Overview#

Estimated reading time: 5 minutes

Here we give a high-level overview of geovista.

We briefly discuss its goals and motivation, and introduce you to the rich, powerful ecosystem that underpins its evolving capability.

Motivation#

geovista is a pure Python package that offers performant, publication quality 3D cartographic rendering of Earth Science data.

Its goal is to lower the bar for scientists, such that they can easily analyze, visualize, and explore their rectilinear, curvilinear and unstructured geospatial data interactively in 3D, whilst also supporting traditional 2D static plots, cartographic projections and coordinate transformations.

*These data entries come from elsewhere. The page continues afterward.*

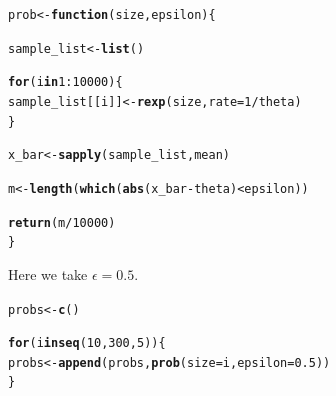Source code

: \documentclass[11pt, a4paper]{article}\usepackage[]{graphicx}\usepackage[]{xcolor}
\makeatletter
\newcommand{\hlnum}[1]{\textcolor[rgb]{0.686,0.059,0.569}{#1}}%
\newcommand{\hlopt}[1]{\textcolor[rgb]{0,0,0}{#1}}%
\newcommand{\hldef}[1]{\textcolor[rgb]{0.345,0.345,0.345}{#1}}%
\newcommand{\hlkwa}[1]{\textcolor[rgb]{0.161,0.373,0.58}{\textbf{#1}}}%
\newcommand{\hlkwb}[1]{\textcolor[rgb]{0.69,0.353,0.396}{#1}}%
\newcommand{\hlkwc}[1]{\textcolor[rgb]{0.333,0.667,0.333}{#1}}%
\newcommand{\hlkwd}[1]{\textcolor[rgb]{0.737,0.353,0.396}{\textbf{#1}}}%
\newenvironment{kframe}{%
 \def\at@end@of@kframe{}%
 \ifinner\ifhmode%
  \def\at@end@of@kframe{\end{minipage}}%
  \begin{minipage}{\columnwidth}%
 \fi\fi%
 \def\FrameCommand##1{\hskip\@totalleftmargin \hskip-\fboxsep
 \colorbox{shadecolor}{##1}\hskip-\fboxsep
     \hskip-\linewidth \hskip-\@totalleftmargin \hskip\columnwidth}%
 \MakeFramed {\advance\hsize-\width
   \@totalleftmargin\z@ \linewidth\hsize
   \@setminipage}}%
 {\par\unskip\endMakeFramed%
 \at@end@of@kframe}
\newenvironment{knitrout}{}{} %
\makeatother
\begin{document}
\begin{knitrout}
\color{fgcolor}\begin{kframe}
\begin{alltt}
\hldef{prob} \hlkwb{<-} \hlkwa{function}\hldef{(}\hlkwc{size}\hldef{,} \hlkwc{epsilon}\hldef{)\{}

  \hldef{sample_list} \hlkwb{<-} \hlkwd{list}\hldef{()}

  \hlkwa{for}\hldef{(i} \hlkwa{in} \hlnum{1}\hlopt{:}\hlnum{10000}\hldef{)\{}
    \hldef{sample_list[[i]]} \hlkwb{<-} \hlkwd{rexp}\hldef{(size,} \hlkwc{rate} \hldef{=} \hlnum{1} \hlopt{/} \hldef{theta)}
  \hldef{\}}

  \hldef{x_bar} \hlkwb{<-} \hlkwd{sapply}\hldef{(sample_list, mean)}

  \hldef{m} \hlkwb{<-} \hlkwd{length}\hldef{(}\hlkwd{which}\hldef{(}\hlkwd{abs}\hldef{(x_bar} \hlopt{-} \hldef{theta)} \hlopt{<} \hldef{epsilon))}

  \hlkwd{return}\hldef{(m}\hlopt{/}\hlnum{10000}\hldef{)}
\hldef{\}}
\end{alltt}
\end{kframe}
\end{knitrout}

Here we take $\epsilon = 0.5$.

\begin{knitrout}
\color{fgcolor}\begin{kframe}
\begin{alltt}
\hldef{probs} \hlkwb{<-} \hlkwd{c}\hldef{()}

\hlkwa{for} \hldef{(i} \hlkwa{in} \hlkwd{seq}\hldef{(}\hlnum{10}\hldef{,} \hlnum{300}\hldef{,} \hlnum{5}\hldef{)) \{}
  \hldef{probs} \hlkwb{<-} \hlkwd{append}\hldef{(probs,} \hlkwd{prob}\hldef{(}\hlkwc{size} \hldef{= i,} \hlkwc{epsilon} \hldef{=} \hlnum{0.5}\hldef{))}
\hldef{\}}
\end{alltt}
\end{kframe}
\end{knitrout}
\end{document}
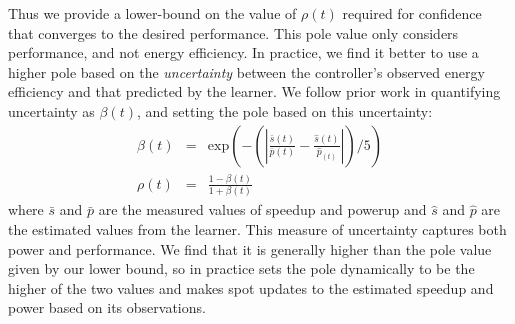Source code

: Thus we provide a lower-bound on the value of $\rho(t)$ required for
confidence that \SYSTEM{} converges to the desired performance.  This
pole value only considers performance, and not energy efficiency.  In
practice, we find it better to use a higher pole based on the
\emph{uncertainty} between the controller's observed energy efficiency
and that predicted by the learner.  We follow prior work
\cite{Tokic2010} in quantifying uncertainty as $\beta(t)$, and setting
the pole based on this uncertainty:
\begin{equation}
  \begin{array}{rcl}
    \beta(t) &=&  \text{exp}{\left(- \left( \left|   \frac{\bar{s}(t)}{\bar{p}(t)}  -\frac{ \hat{s}(t)}{\hat{p}_(t)} \right| \right) /5\right)} \\
    \rho(t) &=& \frac{1-\beta(t)}{1+\beta(t)} 
  \end{array}
  \label{eqn:uncer}
\end{equation}
where $\bar{s}$ and $\bar{p}$ are the measured values of speedup and
powerup and $\hat{s}$ and $\hat{p}$ are the estimated values from the
learner.  This measure of uncertainty captures both power and
performance.  We find that it is generally higher than the pole value
given by our lower bound, so in practice \SYSTEM{} sets the pole
dynamically to be the higher of the two values and \SYSTEM{} makes
spot updates to the estimated speedup and power based on its
observations.
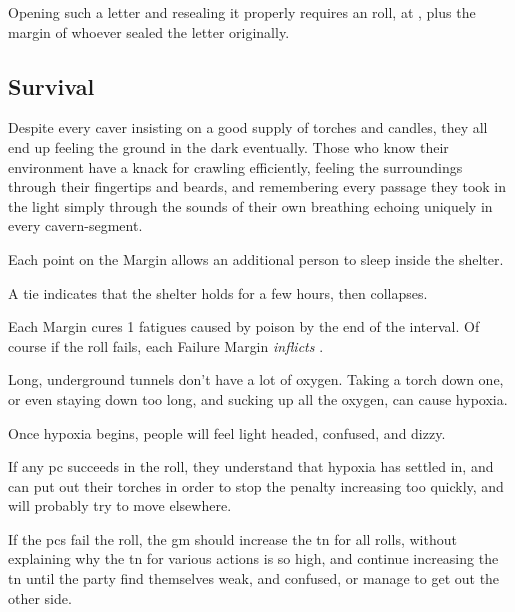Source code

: \begin{multicols}{2}
Opening such a letter and resealing it properly requires an  roll, at \tn[14], plus the margin of whoever sealed the letter originally.

\subsection{Survival}

Despite every caver insisting on a good supply of torches and candles, they all end up feeling the ground in the dark eventually.
Those who know their environment have a knack for crawling efficiently, feeling the surroundings through their fingertips and beards, and remembering every passage they took in the light simply through the sounds of their own breathing echoing uniquely in every cavern-segment.


Each point on the Margin allows an additional person to sleep inside the shelter.

A tie indicates that the shelter holds for a few hours, then collapses.


Each Margin cures 1 \glspl{fatigue} caused by poison by the end of the \gls{interval}.
Of course if the roll fails, each Failure Margin \emph{inflicts} .

Long, underground tunnels don't have a lot of oxygen.
Taking a torch down one, or even staying down too long, and sucking up all the oxygen, can cause hypoxia.

Once hypoxia begins, people will feel light headed, confused, and dizzy.

If any \gls{pc} succeeds in the roll, they understand that hypoxia has settled in, and can put out their torches in order to stop the penalty increasing too quickly, and will probably try to move elsewhere.

If the \glspl{pc} fail the roll, the \gls{gm} should increase the \gls{tn} for all rolls, without explaining why the \gls{tn} for various actions is so high, and continue increasing the \gls{tn} until the party find themselves weak, and confused, or manage to get out the other side.


\end{multicols}
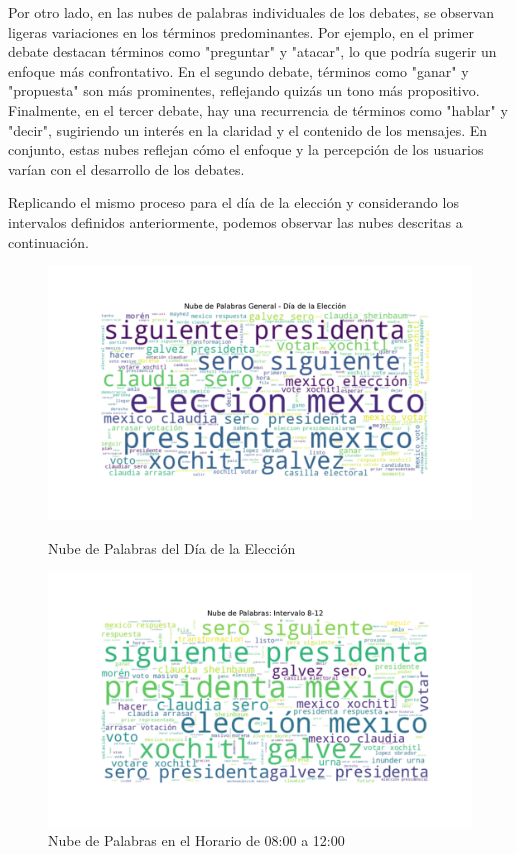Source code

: \documentclass[10pt, a4paper]{article}
\begin{document}
	Por otro lado, en las nubes de palabras individuales de los debates, se observan ligeras variaciones en los términos predominantes. Por ejemplo, en el primer debate destacan términos como "preguntar" y "atacar", lo que podría sugerir un enfoque más confrontativo. En el segundo debate, términos como "ganar" y "propuesta" son más prominentes, reflejando quizás un tono más propositivo. Finalmente, en el tercer debate, hay una recurrencia de términos como "hablar" y "decir", sugiriendo un interés en la claridad y el contenido de los mensajes. En conjunto, estas nubes reflejan cómo el enfoque y la percepción de los usuarios varían con el desarrollo de los debates.
	
	Replicando el mismo proceso para el día de la elección y considerando los intervalos definidos anteriormente, podemos observar las nubes descritas a continuación.
	
	\begin{figure}[h!]
		\centering
		\begin{minipage}{0.49\textwidth} %
			\includegraphics[width=\linewidth]{nube_general_eleccion.pdf} 
			\vspace{-10mm}
			\caption{Nube de Palabras del Día de la Elección}
			\label{fig:nubeDiaEleccion}
		\end{minipage}
		\hfill %
		\begin{minipage}{0.49\textwidth}
			\includegraphics[width=\linewidth]{nube_intervalo_8-12.pdf}
			\vspace{-10mm}
			\caption{Nube de Palabras en el Horario de 08:00 a 12:00}
			\label{fig:nubeIntervalo812}
		\end{minipage}
	\end{figure}
	
\end{document}
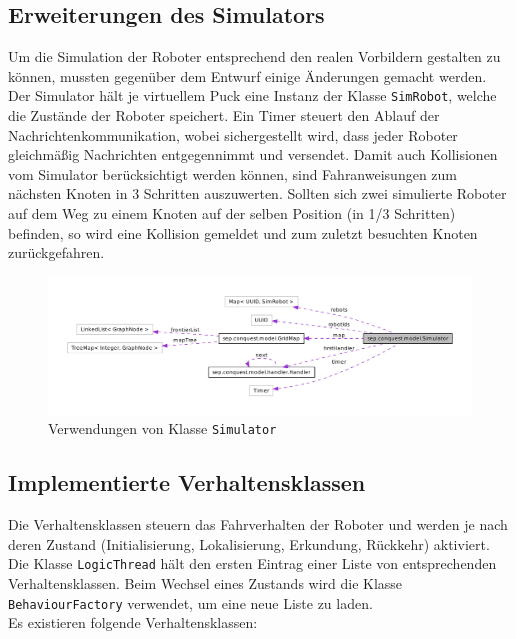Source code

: \documentclass[10pt,a4paper]{article}
\begin{document}
  		\subsection{Erweiterungen des Simulators}
			Um die Simulation der Roboter entsprechend den realen Vorbildern gestalten zu können, mussten gegenüber dem Entwurf einige Änderungen gemacht werden.
			Der Simulator hält je virtuellem Puck eine Instanz der Klasse \texttt{SimRobot}, welche die Zustände der Roboter speichert. Ein Timer steuert den
			Ablauf der Nachrichtenkommunikation, wobei sichergestellt wird, dass jeder Roboter gleichmäßig Nachrichten entgegennimmt und versendet. Damit auch
			Kollisionen vom Simulator berücksichtigt werden können, sind Fahranweisungen zum nächsten Knoten in 3 Schritten auszuwerten. Sollten sich zwei
			simulierte Roboter auf dem Weg zu einem Knoten auf der selben Position (in 1/3 Schritten) befinden, so wird eine Kollision gemeldet und zum zuletzt
			besuchten Knoten zurückgefahren.
  		
			\begin{figure}[htbp]
				\centering
				\includegraphics[width=12cm]{images/call_Simulator.pdf} 
  				\caption{Verwendungen von Klasse \texttt{Simulator}}
  				\label{fig:call_Simulator}
  			\end{figure}  		
  			
  		\subsection{Implementierte Verhaltensklassen}
  			Die Verhaltensklassen steuern das Fahrverhalten der Roboter und werden je nach deren Zustand (Initialisierung, Lokalisierung, Erkundung, Rückkehr)
  			aktiviert. Die Klasse \texttt{LogicThread} hält den ersten Eintrag einer Liste von entsprechenden Verhaltensklassen. Beim Wechsel eines Zustands
  			wird die Klasse \texttt{BehaviourFactory} verwendet, um eine neue Liste zu laden. \\
  			Es existieren folgende Verhaltensklassen:
  			
\end{document}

Our intention is for geovista to be a cartographic gateway into the powerful world of PyVista, and all that it offers. Opening the door for scientists to rediscover their data through a responsive visualization toolchain that leverages the power of the GPU.

Simply put,

GeoVista is to PyVista”, as “Cartopy is to Matplotlib

That’s our aspiration.

Akin to Cartopy, we intend geovista to remain as flexible and open-ended as possible to the Scientific Python community. This means that geovista will remain agnostic to packages that specialize in preparing your spatial data for visualization, such as geopandas, iris and xarray.

Ecosystem#

geovista is built on the shoulders of giants, namely PyVista and the Visualization Toolkit (VTK), thus allowing it to easily leverage the power of the GPU.

GeoVista Ecosystem

Fig. 1: Ecosystem of geovista#

As shown above, geovista is built upon a performant, established, and feature rich VTK toolchain, which is supported and maintained by Kitware and the open-source community.

This toolchain is enabled through PyVista, which exposes the powerful visualization backend of VTK through an intuitive Pythonic interface.

PyVista in a Nutshell#

PyVista Examples

Fig. 2: PyVista Examples#

PyVista is a powerful open-source 3D visualization library built on VTK, providing:

Development Status#

It’s still early days for geovista, but we’re already excited about the potential and promise that it might offer to the Earth Science community.

Our primary focus at the moment is to provide a stable API and core set of features … we’re working hard on that, but we’re not there yet!